■ INPUT DATA:
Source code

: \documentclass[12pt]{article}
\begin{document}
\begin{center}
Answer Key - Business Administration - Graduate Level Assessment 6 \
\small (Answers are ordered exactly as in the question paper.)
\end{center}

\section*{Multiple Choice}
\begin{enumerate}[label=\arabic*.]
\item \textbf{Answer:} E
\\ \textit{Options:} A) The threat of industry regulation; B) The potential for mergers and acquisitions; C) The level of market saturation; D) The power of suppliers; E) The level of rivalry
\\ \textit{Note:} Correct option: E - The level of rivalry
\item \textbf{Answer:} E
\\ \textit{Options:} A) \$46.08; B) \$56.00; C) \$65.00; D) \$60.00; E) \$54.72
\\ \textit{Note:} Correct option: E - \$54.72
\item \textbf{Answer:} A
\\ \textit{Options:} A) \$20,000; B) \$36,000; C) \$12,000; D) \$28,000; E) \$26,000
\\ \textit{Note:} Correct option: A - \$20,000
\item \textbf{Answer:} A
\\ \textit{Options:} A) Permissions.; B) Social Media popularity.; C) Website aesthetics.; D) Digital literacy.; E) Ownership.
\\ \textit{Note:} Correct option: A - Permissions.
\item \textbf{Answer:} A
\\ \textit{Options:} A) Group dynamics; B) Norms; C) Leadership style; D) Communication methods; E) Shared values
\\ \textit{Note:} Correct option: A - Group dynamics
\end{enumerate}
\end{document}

==

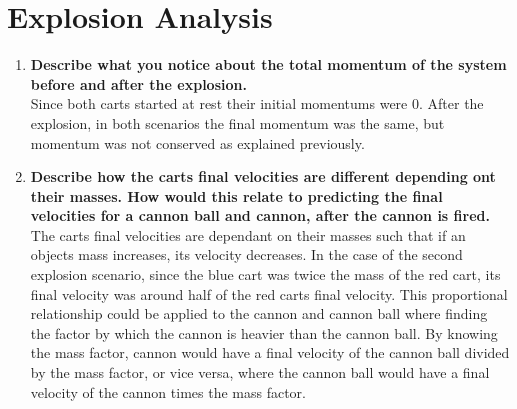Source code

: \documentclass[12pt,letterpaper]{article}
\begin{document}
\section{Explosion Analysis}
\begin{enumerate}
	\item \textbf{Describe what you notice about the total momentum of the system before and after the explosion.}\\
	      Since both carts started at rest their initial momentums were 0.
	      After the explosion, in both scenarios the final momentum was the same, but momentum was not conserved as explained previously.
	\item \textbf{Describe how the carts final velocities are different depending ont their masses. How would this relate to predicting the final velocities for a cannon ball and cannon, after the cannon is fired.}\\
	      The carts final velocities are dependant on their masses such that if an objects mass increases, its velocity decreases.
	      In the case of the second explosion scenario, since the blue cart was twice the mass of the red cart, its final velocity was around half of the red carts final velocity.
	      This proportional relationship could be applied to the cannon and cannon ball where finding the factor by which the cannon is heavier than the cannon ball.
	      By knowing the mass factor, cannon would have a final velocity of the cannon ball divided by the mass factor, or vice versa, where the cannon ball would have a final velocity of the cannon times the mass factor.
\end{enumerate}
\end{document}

■ TASK DIRECTIONS:
Line count for "masses": count the lines of the records above that contain it and give only the number.

■ WORKED SOLUTION:
2